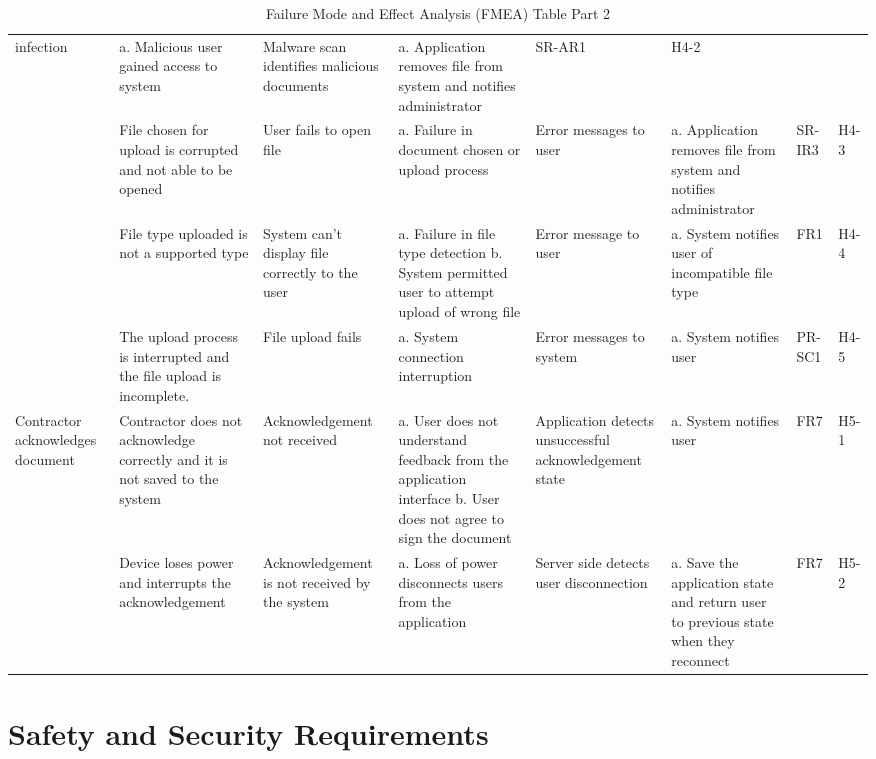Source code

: \documentclass{article}
\begin{document}
\begin{table}[H]
{\begin{tabular}{|>{\raggedright}p{2.0cm}|>{\raggedright}p{2.0cm}|>{\raggedright}p{2.6cm}|>{\raggedright}p{4cm}|>{\raggedright}p{3cm}|>{\raggedright}p{4cm}|>{\raggedright}p{1.5cm}|p{1.5cm}|}
      infection &a. Malicious user gained access to system & Malware
      scan identifies malicious documents
      & a. Application removes file from system and notifies
      administrator & SR-AR1
      & H4-2 \\
      \cline{2-8}
      & File chosen for upload is corrupted and not able to be opened &
      User fails to open file &a. Failure in document chosen or upload process&
      Error messages to user& a. Application removes file from system and
      notifies administrator & SR-IR3 & H4-3 \\
      \cline{2-8}
      & File type uploaded is not a supported type & System can't display
      file correctly to the user & a. Failure in file type detection
      \newline b. System permitted user to attempt upload of wrong file &
      Error message to user& a. System notifies user of incompatible file type &
      FR1 & H4-4 \\
      \cline{2-8}
      & The upload process is interrupted and the file upload is incomplete. &
      File upload fails & a. System connection interruption &
      Error messages to system& a. System notifies user & PR-SC1 & H4-5\\
      \hline
      Contractor acknowledges document & Contractor does not acknowledge
      correctly and it is not saved to the system & Acknowledgement not received
      & a. User does not understand feedback from the application interface
      \newline b. User does not agree to sign the document & Application detects
      unsuccessful acknowledgement state & a. System notifies user &
      FR7 & H5-1 \\
      \cline{2-8}
      & Device loses power and interrupts the acknowledgement & Acknowledgement
      is not received by the system &
      a. Loss of power disconnects users from the application & Server side
      detects user disconnection & a. Save the application state and return
      user to previous state when they reconnect & FR7 & H5-2 \\
      \hline
    \end{tabular}
  }
  \caption{Failure Mode and Effect Analysis (FMEA) Table Part 2}
\end{table}

\section{Safety and Security Requirements}
\end{document}
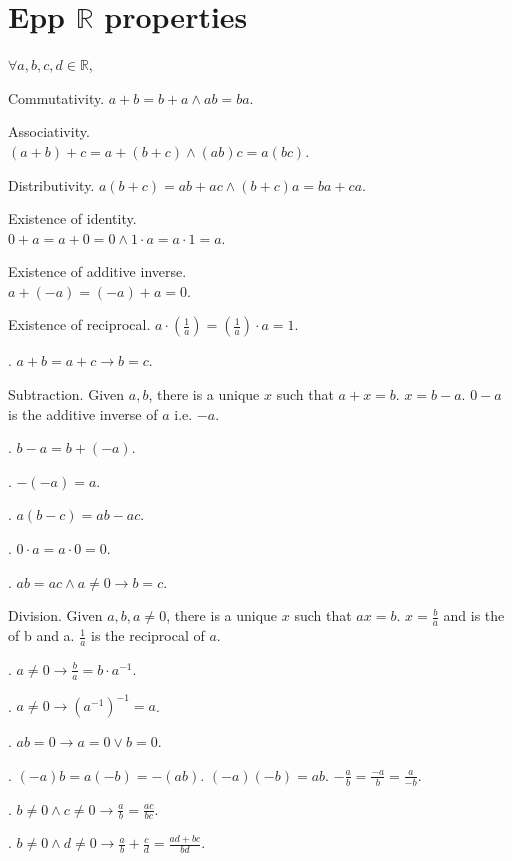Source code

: \documentclass{slnotes}
\begin{document}
\chapter{Epp \(\mathbb{R}\) properties}
\(\forall a,b,c,d \in \mathbb{R}\),

 Commutativity. \(a + b = b + a \land ab = ba\).

 Associativity.\\\((a + b) + c = a + (b + c) \land (ab)c = a(bc)\).

 Distributivity. \(a(b + c) = ab + ac \land (b + c)a = ba + ca\).

 Existence of identity.\\\(0 + a = a + 0 = 0 \land 1 \cdot a = a \cdot 1 = a\).

 Existence of additive inverse.\\\(a + (-a) = (-a) + a = 0\).

 Existence of reciprocal. \(a \cdot \left(\frac{1}{a}\right) = \left(\frac{1}{a}\right) \cdot a = 1\).

. \(a + b = a + c \to b = c\).

 Subtraction. Given \(a, b\), there is a unique \(x\) such that \(a + x = b\). \(x = b - a\). \(0 - a\) is the additive inverse of \(a\) i.e. \(-a\).

. \(b - a = b + (-a)\).

. \(-(-a) = a\).

. \(a(b - c) = ab - ac\).

. \(0 \cdot a = a \cdot 0 = 0\).

. \(ab = ac \land a \neq 0 \to b = c\).

 Division. Given \(a, b, a \neq 0\), there is a unique \(x\) such that \(ax = b\). \(x = \frac{b}{a}\) and is the  of b and a. \(\frac{1}{a}\) is the reciprocal of \(a\).

. \(a \neq 0 \to \frac{b}{a} = b \cdot a^{-1}\).

. \(a \neq 0 \to (a^{-1})^{-1} = a\).

. \(ab = 0 \to a = 0 \lor b = 0\).

. \((-a)b = a(-b) = -(ab)\). \((-a)(-b) = ab\). \(-\frac{a}{b} = \frac{-a}{b} = \frac{a}{-b}\).

. \(b \neq 0 \land c \neq 0 \to \frac{a}{b} = \frac{ac}{bc}\).

. \(b \neq 0 \land d \neq 0 \to \frac{a}{b} + \frac{c}{d} = \frac{ad + bc}{bd}\).
\end{document}
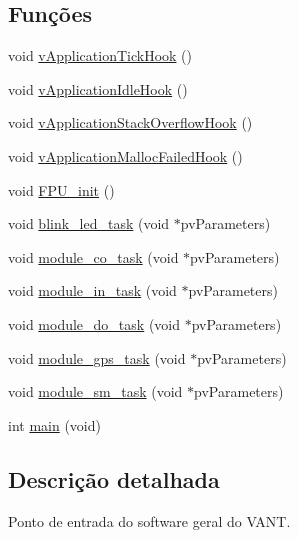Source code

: \subsection*{Funções}
\begin{DoxyCompactItemize}
\item 
void \hyperlink{group__ProVANT__Modules_ga2850b09d1bb227364b5ff6de6f85f740}{v\-Application\-Tick\-Hook} ()
\item 
void \hyperlink{group__ProVANT__Modules_ga11cbdd335da884dec1204e230554bfd9}{v\-Application\-Idle\-Hook} ()
\item 
void \hyperlink{group__ProVANT__Modules_ga8f5b98d87cfd1379b8d6573159bcbdd3}{v\-Application\-Stack\-Overflow\-Hook} ()
\item 
void \hyperlink{group__ProVANT__Modules_ga73f6aa45470ada02a5d6f3a522d8f13c}{v\-Application\-Malloc\-Failed\-Hook} ()
\item 
void \hyperlink{group__ProVANT__Modules_ga73e2a1fcfc7e7f2bb22937e543997019}{F\-P\-U\-\_\-init} ()
\item 
void \hyperlink{group__ProVANT__Modules_ga39e7a5088757fe328c0162fe25d907bf}{blink\-\_\-led\-\_\-task} (void $\ast$pv\-Parameters)
\item 
void \hyperlink{group__ProVANT__Modules_gab0c5d271dba436247302632e599731ba}{module\-\_\-co\-\_\-task} (void $\ast$pv\-Parameters)
\item 
void \hyperlink{group__ProVANT__Modules_ga7de15cbee9a0ca9eafb3eb25f5e3d691}{module\-\_\-in\-\_\-task} (void $\ast$pv\-Parameters)
\item 
void \hyperlink{group__ProVANT__Modules_ga466679da7a6953ce332271681ce397c7}{module\-\_\-do\-\_\-task} (void $\ast$pv\-Parameters)
\item 
void \hyperlink{group__ProVANT__Modules_gac55e5b60dffafe957dddc7aa452bfa9d}{module\-\_\-gps\-\_\-task} (void $\ast$pv\-Parameters)
\item 
void \hyperlink{group__ProVANT__Modules_gaad8bcaa035ca56eddd3ccbf522298711}{module\-\_\-sm\-\_\-task} (void $\ast$pv\-Parameters)
\item 
int \hyperlink{group__ProVANT__Modules_ga840291bc02cba5474a4cb46a9b9566fe}{main} (void)
\end{DoxyCompactItemize}


\subsection{Descrição detalhada}
Ponto de entrada do software geral do V\-A\-N\-T. 

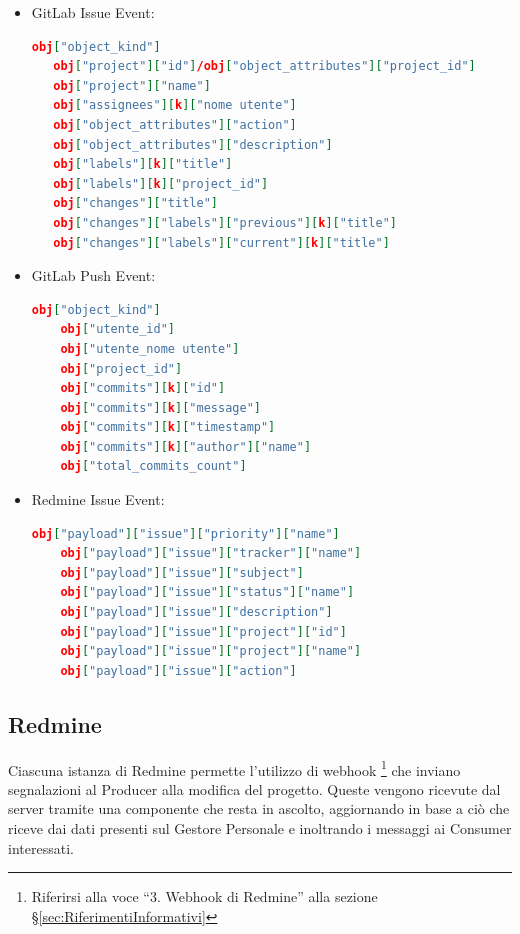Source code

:     \begin{itemize}

            \item GitLab Issue Event:
        \begin{lstlisting}[language = json]
   obj["object_kind"]
   obj["project"]["id"]/obj["object_attributes"]["project_id"]
   obj["project"]["name"]
   obj["assignees"][k]["nome utente"]
   obj["object_attributes"]["action"]
   obj["object_attributes"]["description"]
   obj["labels"][k]["title"]
   obj["labels"][k]["project_id"]
   obj["changes"]["title"]
   obj["changes"]["labels"]["previous"][k]["title"]
   obj["changes"]["labels"]["current"][k]["title"]
        \end{lstlisting}

            \item GitLab Push Event:
        \begin{lstlisting}[language = json]
    obj["object_kind"]
    obj["utente_id"]
    obj["utente_nome utente"]
    obj["project_id"]
    obj["commits"][k]["id"]
    obj["commits"][k]["message"]
    obj["commits"][k]["timestamp"]
    obj["commits"][k]["author"]["name"]
    obj["total_commits_count"]
        \end{lstlisting}

            \item Redmine Issue Event:
        \begin{lstlisting}[language = json]
    obj["payload"]["issue"]["priority"]["name"]
    obj["payload"]["issue"]["tracker"]["name"]
    obj["payload"]["issue"]["subject"]
    obj["payload"]["issue"]["status"]["name"]
    obj["payload"]["issue"]["description"]
    obj["payload"]["issue"]["project"]["id"]
    obj["payload"]["issue"]["project"]["name"]
    obj["payload"]["issue"]["action"]
        \end{lstlisting}
    \end{itemize}

		\subsection{Redmine}
		Ciascuna istanza di Redmine permette l'utilizzo di webhook%
        \footnote{Riferirsi alla voce ``3. Webhook di Redmine'' alla sezione \S\ref{sec:RiferimentiInformativi}}
        che inviano segnalazioni al Producer alla modifica del progetto.
        Queste vengono ricevute dal server tramite una componente che resta in ascolto,
        aggiornando in base a ciò che riceve dai dati presenti sul Gestore Personale e inoltrando i messaggi
        ai Consumer interessati.
		
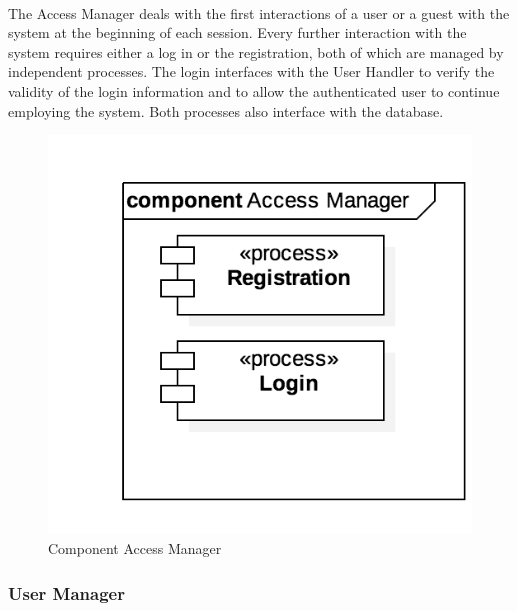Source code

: 		
			
			
		\paragraph{}The Access Manager deals with the first interactions of a user or a guest with the system at the beginning of each session. Every further interaction with the system requires either a log in or the registration, both of which are managed by independent processes. The login interfaces with the User Handler to verify the validity of the login information and to allow the authenticated user to continue employing the system. Both processes also interface with the database.

		\begin{figure}[h]
				\includegraphics[scale=0.4, center]{img/component_diagrams/02_access_manager.png}
				\caption{Component Access Manager}
			\end{figure}
		
\FloatBarrier		
		
		\subsubsection*{User Manager}
		
		
		
		
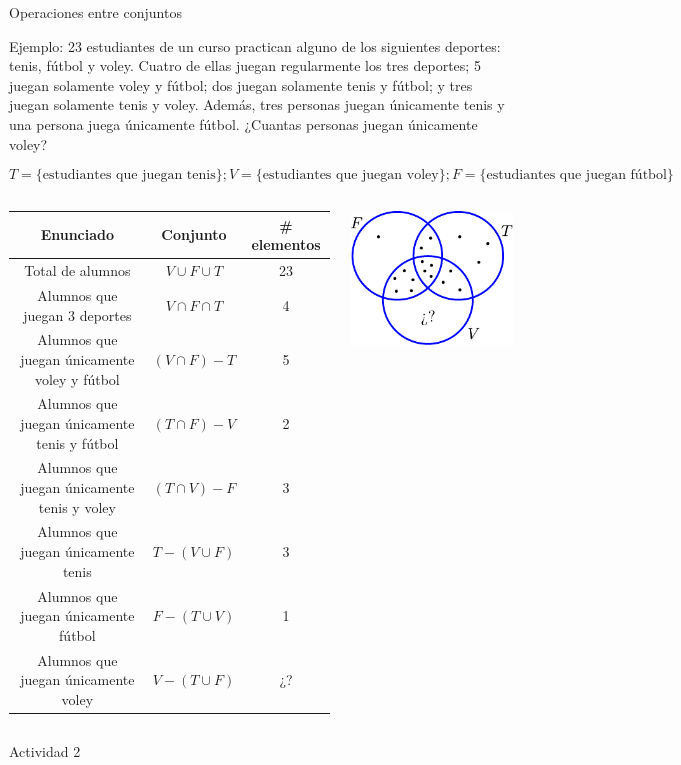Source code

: \documentclass[9pt, aspectratio=169]{beamer}
\begin{document}
\begin{frame}{Operaciones entre conjuntos}
\begin{block}{Ejemplo:}
23 estudiantes de un curso practican alguno de los siguientes deportes: tenis, fútbol y voley. Cuatro de ellas juegan regularmente los tres deportes; 5 juegan solamente voley y fútbol; dos juegan solamente tenis y fútbol; y tres juegan solamente tenis y voley. Además, tres personas juegan únicamente tenis y una persona juega únicamente fútbol. ¿Cuantas personas juegan únicamente voley?
\vspace{-2.5em}
\begin{center}
\[ T = \{\text{estudiantes que juegan tenis}\}; V = \{\text{estudiantes que juegan voley}\}; F = \{\text{estudiantes que juegan fútbol}\} \]
\end{center}
\end{block} \pause
\begin{columns}[c]
{\small
\begin{tabular}{ccc}
\toprule
\textbf{Enunciado} & \textbf{Conjunto} & \textbf{\# elementos} \\
\midrule
Total de alumnos & $V \cup F \cup T$ & 23 \\
Alumnos que juegan 3 deportes & $V \cap F \cap T$ & 4 \\
Alumnos que juegan únicamente voley y fútbol& $(V \cap F) - T$ & 5 \\
Alumnos que juegan únicamente tenis y fútbol& $(T \cap F) - V$ & 2 \\
Alumnos que juegan únicamente tenis y voley& $(T \cap V) - F$ & 3 \\
Alumnos que juegan únicamente tenis& $T - (V \cup F) $ & 3 \\
Alumnos que juegan únicamente fútbol& $F - (T \cup V) $ & 1 \\
Alumnos que juegan únicamente voley& $V - (T \cup F) $ & ¿? \\
\bottomrule
\end{tabular}
}
\begin{center}
    \includegraphics[scale=1.0]{figs/fig-06.pdf}
\end{center}
\end{columns}
\pause

\begin{center}
{\Large \faArrowCircleRight \faPen* Actividad 2}
\end{center}
\end{frame}
\end{document}
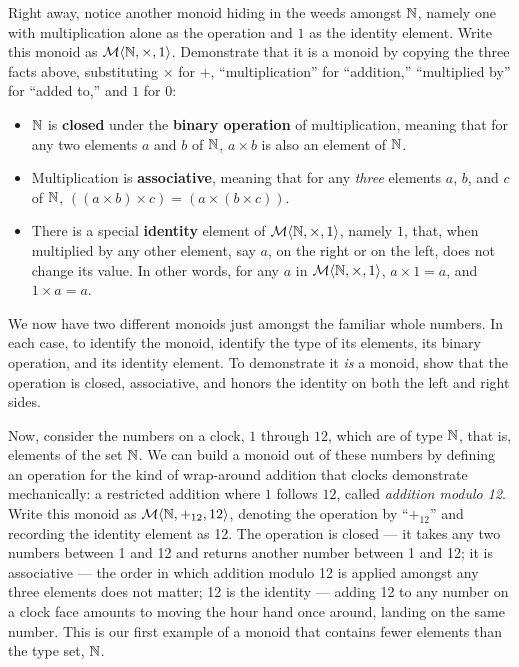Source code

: Right away, notice another monoid hiding in the weeds amongst $\mathbb{N}$, namely one with multiplication alone as the operation and $1$ as the identity element. Write this monoid as $\mathcal{M}\langle{\mathbb{N}},{\times},{1}\rangle$. Demonstrate that it is a monoid by copying the three facts above, substituting $\times$ for $+$, ``multiplication'' for ``addition,'' ``multiplied by'' for ``added to,'' and $1$ for $0$:
\begin{itemize}
  \item $\mathbb{N}$ is \textbf{closed} under the \textbf{binary operation} of multiplication, meaning that for any two elements $a$ and $b$ of $\mathbb{N}$, $a\times b$ is also an element of $\mathbb{N}$.
	\item Multiplication is \textbf{associative}, meaning that for any \emph{three} elements $a$, $b$, and $c$ of $\mathbb{N}$, $((a\times b)\times c)=(a\times (b\times c))$. 
	\item There is a special \textbf{identity} element of $\mathcal{M}\langle{\mathbb{N}},{\times},{1}\rangle$, namely $1$, that, when multiplied by any other element, say $a$, on the right or on the left, does not change its value. In other words, for any $a$ in $\mathcal{M}\langle{\mathbb{N}},{\times},{1}\rangle$, $a\times 1=a$, and $1\times a=a$.
\end{itemize}


We now have two different monoids just amongst the familiar whole numbers. In each case, to identify the monoid, identify the type of its elements, its binary operation, and its identity element. To demonstrate it \emph{is} a monoid, show that the operation is closed, associative, and honors the identity on both the left and right sides.


Now, consider the numbers on a clock, $1$ through $12$, which are of type $\mathbb{N}$, that is, elements of the set $\mathbb{N}$. We can build a monoid out of these numbers by defining an operation for the kind of wrap-around addition that clocks demonstrate mechanically: a restricted addition where $1$ follows $12$, called \emph{addition modulo 12}. Write this monoid as $\mathcal{M}\langle{\mathbb{N}},{+_{12}},{12}\rangle$, denoting the operation by ``$+_{12}$'' and recording the identity element as 12. The operation is closed --- it takes any two numbers between 1 and 12 and returns another number between 1 and 12; it is associative --- the order in which addition modulo 12 is applied amongst any three elements does not matter; 12 is the identity --- adding 12 to any number on a clock face amounts to moving the hour hand once around, landing on the same number. This is our first example of a monoid that contains fewer elements than the type set, $\mathbb{N}$.


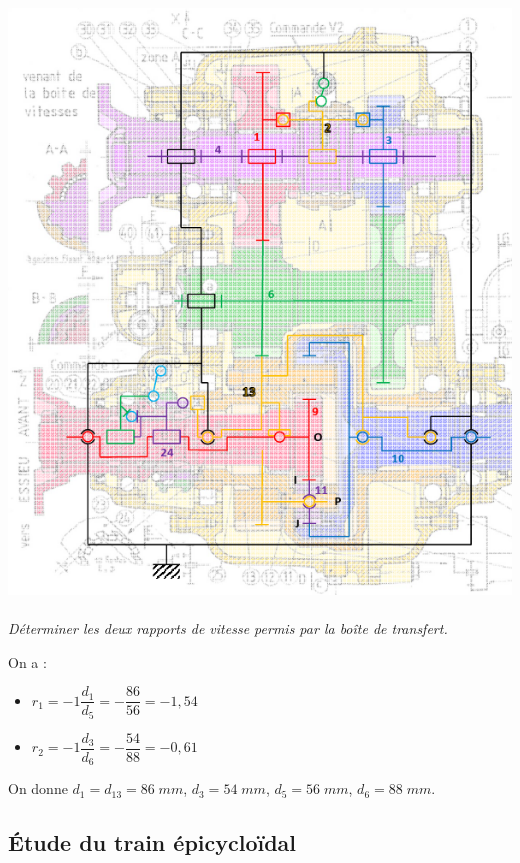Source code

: \documentclass[11pt,oneside]{article}
\begin{document}
\begin{center}
\includegraphics[width=.9\textwidth]{png/schema}
\end{center}

\paragraph{}
\textit{Déterminer les deux rapports de vitesse permis par la boîte de transfert.}

On a :
\begin{itemize}
\item  $r_1 = -1 \dfrac{d_1}{d_5}=-\dfrac{86}{56}=-1,54$
\item  $r_2 = -1 \dfrac{d_3}{d_6}=-\dfrac{54}{88}=-0,61$
\end{itemize}

On donne $d_1 = d_{13} = 86\; mm$, $d_3=54\; mm$, $d_5=56\; mm$, $d_6=88\; mm$.


\subsection{Étude du train épicycloïdal}
\end{document}
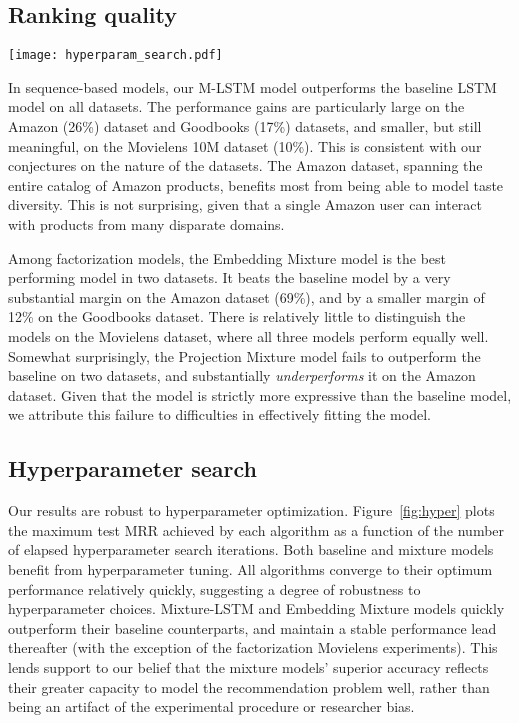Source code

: \documentclass[sigconf]{acmart}
\begin{document}
\subsection{Ranking quality}
  \begin{figure*}[h!]
    \centering
    \captionsetup{width=.8\linewidth}
    \caption{Maximum test MRR vs number of hyperparameter search iterations. Sequence-based models in the top row; factorization-based models in the bottom row.}
    \label{fig:hyper}
    \texttt{[image: hyperparam\_search.pdf]}
  \end{figure*}
In sequence-based models, our M-LSTM model outperforms the baseline LSTM model on all datasets. The performance gains are particularly large on the Amazon (26\%) dataset and Goodbooks (17\%) datasets, and smaller, but still meaningful, on the Movielens 10M dataset (10\%). This is consistent with our conjectures on the nature of the datasets. The Amazon dataset, spanning the entire catalog of Amazon products, benefits most from being able to model taste diversity. This is not surprising, given that a single Amazon user can interact with products from many disparate domains.

Among factorization models, the Embedding Mixture model is the best performing model in two datasets. It beats the baseline model by a very substantial margin on the Amazon dataset (69\%), and by a smaller margin of 12\% on the Goodbooks dataset. There is relatively little to distinguish the models on the Movielens dataset, where all three models perform equally well. Somewhat surprisingly, the Projection Mixture model fails to outperform the baseline on two datasets, and substantially \emph{underperforms} it on the Amazon dataset. Given that the model is strictly more expressive than the baseline model, we attribute this failure to difficulties in effectively fitting the model.

\subsection{Hyperparameter search}
Our results are robust to hyperparameter optimization. Figure~\ref{fig:hyper} plots the maximum test MRR achieved by each algorithm as a function of the number of elapsed hyperparameter search iterations. Both baseline and mixture models benefit from hyperparameter tuning. All algorithms converge to their optimum performance relatively quickly, suggesting a degree of robustness to hyperparameter choices. Mixture-LSTM and Embedding Mixture models quickly outperform their baseline counterparts, and maintain a stable performance lead thereafter (with the exception of the factorization Movielens experiments). This lends support to our belief that the mixture models' superior accuracy reflects their greater capacity to model the recommendation problem well, rather than being an artifact of the experimental procedure or researcher bias.
\end{document}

▸ **WORK REQUIRED**: In the data above, start at the line holding "Alumnos que juegan únicamente voley y" and stop after the line holding "We now have"; write out those lines exactly, without pictures.

▸ **ANSWER TO THE PROBLEM**:
Alumnos que juegan únicamente voley y fútbol& $(V \cap F) - T$ & 5 \\
Alumnos que juegan únicamente tenis y fútbol& $(T \cap F) - V$ & 2 \\
Alumnos que juegan únicamente tenis y voley& $(T \cap V) - F$ & 3 \\
Alumnos que juegan únicamente tenis& $T - (V \cup F) $ & 3 \\
Alumnos que juegan únicamente fútbol& $F - (T \cup V) $ & 1 \\
Alumnos que juegan únicamente voley& $V - (T \cup F) $ & ¿? \\
\bottomrule
\end{tabular}
}
\begin{center}
    \includegraphics[scale=1.0]{figs/fig-06.pdf}
\end{center}
\end{columns}
\pause

\begin{center}
{\Large \faArrowCircleRight \faPen* Actividad 2}
\end{center}
\end{frame}
\end{document}
Source code

: Right away, notice another monoid hiding in the weeds amongst $\mathbb{N}$, namely one with multiplication alone as the operation and $1$ as the identity element. Write this monoid as $\mathcal{M}\langle{\mathbb{N}},{\times},{1}\rangle$. Demonstrate that it is a monoid by copying the three facts above, substituting $\times$ for $+$, ``multiplication'' for ``addition,'' ``multiplied by'' for ``added to,'' and $1$ for $0$:
\begin{itemize}
  \item $\mathbb{N}$ is \textbf{closed} under the \textbf{binary operation} of multiplication, meaning that for any two elements $a$ and $b$ of $\mathbb{N}$, $a\times b$ is also an element of $\mathbb{N}$.
	\item Multiplication is \textbf{associative}, meaning that for any \emph{three} elements $a$, $b$, and $c$ of $\mathbb{N}$, $((a\times b)\times c)=(a\times (b\times c))$. 
	\item There is a special \textbf{identity} element of $\mathcal{M}\langle{\mathbb{N}},{\times},{1}\rangle$, namely $1$, that, when multiplied by any other element, say $a$, on the right or on the left, does not change its value. In other words, for any $a$ in $\mathcal{M}\langle{\mathbb{N}},{\times},{1}\rangle$, $a\times 1=a$, and $1\times a=a$.
\end{itemize}


We now have two different monoids just amongst the familiar whole numbers. In each case, to identify the monoid, identify the type of its elements, its binary operation, and its identity element. To demonstrate it \emph{is} a monoid, show that the operation is closed, associative, and honors the identity on both the left and right sides.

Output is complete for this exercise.